Stored data entries
--- START ---
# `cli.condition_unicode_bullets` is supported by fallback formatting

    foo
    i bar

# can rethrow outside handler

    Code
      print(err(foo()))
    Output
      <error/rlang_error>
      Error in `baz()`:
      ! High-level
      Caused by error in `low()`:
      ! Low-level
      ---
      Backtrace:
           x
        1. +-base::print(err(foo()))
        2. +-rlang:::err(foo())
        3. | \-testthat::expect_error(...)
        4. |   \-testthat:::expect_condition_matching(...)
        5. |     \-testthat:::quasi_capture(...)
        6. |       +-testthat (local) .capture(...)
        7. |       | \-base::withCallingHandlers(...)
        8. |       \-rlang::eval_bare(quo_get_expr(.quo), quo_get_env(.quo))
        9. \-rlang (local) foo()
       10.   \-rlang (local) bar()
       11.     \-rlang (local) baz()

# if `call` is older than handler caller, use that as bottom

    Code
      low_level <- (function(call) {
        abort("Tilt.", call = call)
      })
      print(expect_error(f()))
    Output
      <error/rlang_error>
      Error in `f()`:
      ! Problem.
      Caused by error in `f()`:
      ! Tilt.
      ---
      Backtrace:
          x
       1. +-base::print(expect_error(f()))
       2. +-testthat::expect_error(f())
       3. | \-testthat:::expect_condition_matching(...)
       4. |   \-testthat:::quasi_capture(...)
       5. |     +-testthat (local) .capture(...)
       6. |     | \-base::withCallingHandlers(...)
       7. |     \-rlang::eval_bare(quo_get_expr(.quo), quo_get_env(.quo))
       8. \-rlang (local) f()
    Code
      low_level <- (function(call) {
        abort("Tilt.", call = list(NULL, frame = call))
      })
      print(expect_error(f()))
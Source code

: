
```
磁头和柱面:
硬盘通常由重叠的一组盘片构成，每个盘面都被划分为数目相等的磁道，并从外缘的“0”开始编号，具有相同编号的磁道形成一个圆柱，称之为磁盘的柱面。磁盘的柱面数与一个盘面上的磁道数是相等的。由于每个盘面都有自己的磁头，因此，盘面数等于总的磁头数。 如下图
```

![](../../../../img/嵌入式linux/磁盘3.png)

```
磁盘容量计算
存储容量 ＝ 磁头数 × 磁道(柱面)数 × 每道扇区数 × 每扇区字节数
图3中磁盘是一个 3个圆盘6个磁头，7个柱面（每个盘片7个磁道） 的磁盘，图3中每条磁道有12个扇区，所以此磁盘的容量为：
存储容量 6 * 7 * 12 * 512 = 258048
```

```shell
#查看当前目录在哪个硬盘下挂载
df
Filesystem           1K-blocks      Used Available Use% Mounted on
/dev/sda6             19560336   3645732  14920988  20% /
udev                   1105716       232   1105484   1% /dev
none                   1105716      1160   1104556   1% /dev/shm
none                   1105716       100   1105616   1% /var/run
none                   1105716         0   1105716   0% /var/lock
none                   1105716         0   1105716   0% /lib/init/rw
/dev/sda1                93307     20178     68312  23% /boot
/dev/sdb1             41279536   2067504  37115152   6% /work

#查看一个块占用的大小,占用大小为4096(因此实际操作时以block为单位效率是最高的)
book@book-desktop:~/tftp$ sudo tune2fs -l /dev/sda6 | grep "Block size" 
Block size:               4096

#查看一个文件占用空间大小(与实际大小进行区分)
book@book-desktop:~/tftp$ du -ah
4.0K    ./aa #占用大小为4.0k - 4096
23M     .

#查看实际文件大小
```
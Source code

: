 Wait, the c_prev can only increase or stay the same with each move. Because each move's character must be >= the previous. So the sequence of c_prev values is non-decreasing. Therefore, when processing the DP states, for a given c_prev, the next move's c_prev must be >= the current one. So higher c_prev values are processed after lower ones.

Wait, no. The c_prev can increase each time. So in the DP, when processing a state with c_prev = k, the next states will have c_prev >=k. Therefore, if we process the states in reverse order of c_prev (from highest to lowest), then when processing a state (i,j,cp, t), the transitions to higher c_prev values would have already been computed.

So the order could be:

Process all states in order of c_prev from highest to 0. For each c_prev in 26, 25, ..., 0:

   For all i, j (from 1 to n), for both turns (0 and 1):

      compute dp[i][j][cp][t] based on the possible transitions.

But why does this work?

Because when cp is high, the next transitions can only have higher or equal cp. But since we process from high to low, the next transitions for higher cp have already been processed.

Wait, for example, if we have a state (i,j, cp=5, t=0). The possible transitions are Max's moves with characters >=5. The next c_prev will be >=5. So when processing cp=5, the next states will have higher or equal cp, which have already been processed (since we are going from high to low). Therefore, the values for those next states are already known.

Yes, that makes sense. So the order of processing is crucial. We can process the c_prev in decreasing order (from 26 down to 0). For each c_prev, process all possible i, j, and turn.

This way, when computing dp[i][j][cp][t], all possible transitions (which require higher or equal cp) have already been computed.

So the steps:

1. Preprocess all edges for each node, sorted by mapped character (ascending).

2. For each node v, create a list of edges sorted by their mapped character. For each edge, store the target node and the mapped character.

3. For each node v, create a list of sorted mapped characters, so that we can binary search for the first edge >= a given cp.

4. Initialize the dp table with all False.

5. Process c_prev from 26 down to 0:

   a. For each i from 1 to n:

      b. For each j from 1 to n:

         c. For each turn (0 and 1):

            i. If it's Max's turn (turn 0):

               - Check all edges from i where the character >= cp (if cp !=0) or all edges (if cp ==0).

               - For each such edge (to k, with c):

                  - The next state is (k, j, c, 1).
--- END ---
**Requirement:** Restate the records, all of them, precisely as written.

**Written response:**
# `cli.condition_unicode_bullets` is supported by fallback formatting

    foo
    i bar

# can rethrow outside handler

    Code
      print(err(foo()))
    Output
      <error/rlang_error>
      Error in `baz()`:
      ! High-level
      Caused by error in `low()`:
      ! Low-level
      ---
      Backtrace:
           x
        1. +-base::print(err(foo()))
        2. +-rlang:::err(foo())
        3. | \-testthat::expect_error(...)
        4. |   \-testthat:::expect_condition_matching(...)
        5. |     \-testthat:::quasi_capture(...)
        6. |       +-testthat (local) .capture(...)
        7. |       | \-base::withCallingHandlers(...)
        8. |       \-rlang::eval_bare(quo_get_expr(.quo), quo_get_env(.quo))
        9. \-rlang (local) foo()
       10.   \-rlang (local) bar()
       11.     \-rlang (local) baz()

# if `call` is older than handler caller, use that as bottom

    Code
      low_level <- (function(call) {
        abort("Tilt.", call = call)
      })
      print(expect_error(f()))
    Output
      <error/rlang_error>
      Error in `f()`:
      ! Problem.
      Caused by error in `f()`:
      ! Tilt.
      ---
      Backtrace:
          x
       1. +-base::print(expect_error(f()))
       2. +-testthat::expect_error(f())
       3. | \-testthat:::expect_condition_matching(...)
       4. |   \-testthat:::quasi_capture(...)
       5. |     +-testthat (local) .capture(...)
       6. |     | \-base::withCallingHandlers(...)
       7. |     \-rlang::eval_bare(quo_get_expr(.quo), quo_get_env(.quo))
       8. \-rlang (local) f()
    Code
      low_level <- (function(call) {
        abort("Tilt.", call = list(NULL, frame = call))
      })
      print(expect_error(f()))
Source code

:
```
磁头和柱面:
硬盘通常由重叠的一组盘片构成，每个盘面都被划分为数目相等的磁道，并从外缘的“0”开始编号，具有相同编号的磁道形成一个圆柱，称之为磁盘的柱面。磁盘的柱面数与一个盘面上的磁道数是相等的。由于每个盘面都有自己的磁头，因此，盘面数等于总的磁头数。 如下图
```

![](../../../../img/嵌入式linux/磁盘3.png)

```
磁盘容量计算
存储容量 ＝ 磁头数 × 磁道(柱面)数 × 每道扇区数 × 每扇区字节数
图3中磁盘是一个 3个圆盘6个磁头，7个柱面（每个盘片7个磁道） 的磁盘，图3中每条磁道有12个扇区，所以此磁盘的容量为：
存储容量 6 * 7 * 12 * 512 = 258048
```

```shell
#查看当前目录在哪个硬盘下挂载
df
Filesystem           1K-blocks      Used Available Use% Mounted on
/dev/sda6             19560336   3645732  14920988  20% /
udev                   1105716       232   1105484   1% /dev
none                   1105716      1160   1104556   1% /dev/shm
none                   1105716       100   1105616   1% /var/run
none                   1105716         0   1105716   0% /var/lock
none                   1105716         0   1105716   0% /lib/init/rw
/dev/sda1                93307     20178     68312  23% /boot
/dev/sdb1             41279536   2067504  37115152   6% /work

#查看一个块占用的大小,占用大小为4096(因此实际操作时以block为单位效率是最高的)
book@book-desktop:~/tftp$ sudo tune2fs -l /dev/sda6 | grep "Block size" 
Block size:               4096

#查看一个文件占用空间大小(与实际大小进行区分)
book@book-desktop:~/tftp$ du -ah
4.0K    ./aa #占用大小为4.0k - 4096
23M     .

#查看实际文件大小
```
Source code

: Wait, the c_prev can only increase or stay the same with each move. Because each move's character must be >= the previous. So the sequence of c_prev values is non-decreasing. Therefore, when processing the DP states, for a given c_prev, the next move's c_prev must be >= the current one. So higher c_prev values are processed after lower ones.

Wait, no. The c_prev can increase each time. So in the DP, when processing a state with c_prev = k, the next states will have c_prev >=k. Therefore, if we process the states in reverse order of c_prev (from highest to lowest), then when processing a state (i,j,cp, t), the transitions to higher c_prev values would have already been computed.

So the order could be:

Process all states in order of c_prev from highest to 0. For each c_prev in 26, 25, ..., 0:

   For all i, j (from 1 to n), for both turns (0 and 1):

      compute dp[i][j][cp][t] based on the possible transitions.

But why does this work?

Because when cp is high, the next transitions can only have higher or equal cp. But since we process from high to low, the next transitions for higher cp have already been processed.

Wait, for example, if we have a state (i,j, cp=5, t=0). The possible transitions are Max's moves with characters >=5. The next c_prev will be >=5. So when processing cp=5, the next states will have higher or equal cp, which have already been processed (since we are going from high to low). Therefore, the values for those next states are already known.

Yes, that makes sense. So the order of processing is crucial. We can process the c_prev in decreasing order (from 26 down to 0). For each c_prev, process all possible i, j, and turn.

This way, when computing dp[i][j][cp][t], all possible transitions (which require higher or equal cp) have already been computed.

So the steps:

1. Preprocess all edges for each node, sorted by mapped character (ascending).

2. For each node v, create a list of edges sorted by their mapped character. For each edge, store the target node and the mapped character.

3. For each node v, create a list of sorted mapped characters, so that we can binary search for the first edge >= a given cp.

4. Initialize the dp table with all False.

5. Process c_prev from 26 down to 0:

   a. For each i from 1 to n:

      b. For each j from 1 to n:

         c. For each turn (0 and 1):

            i. If it's Max's turn (turn 0):

               - Check all edges from i where the character >= cp (if cp !=0) or all edges (if cp ==0).

               - For each such edge (to k, with c):

                  - The next state is (k, j, c, 1).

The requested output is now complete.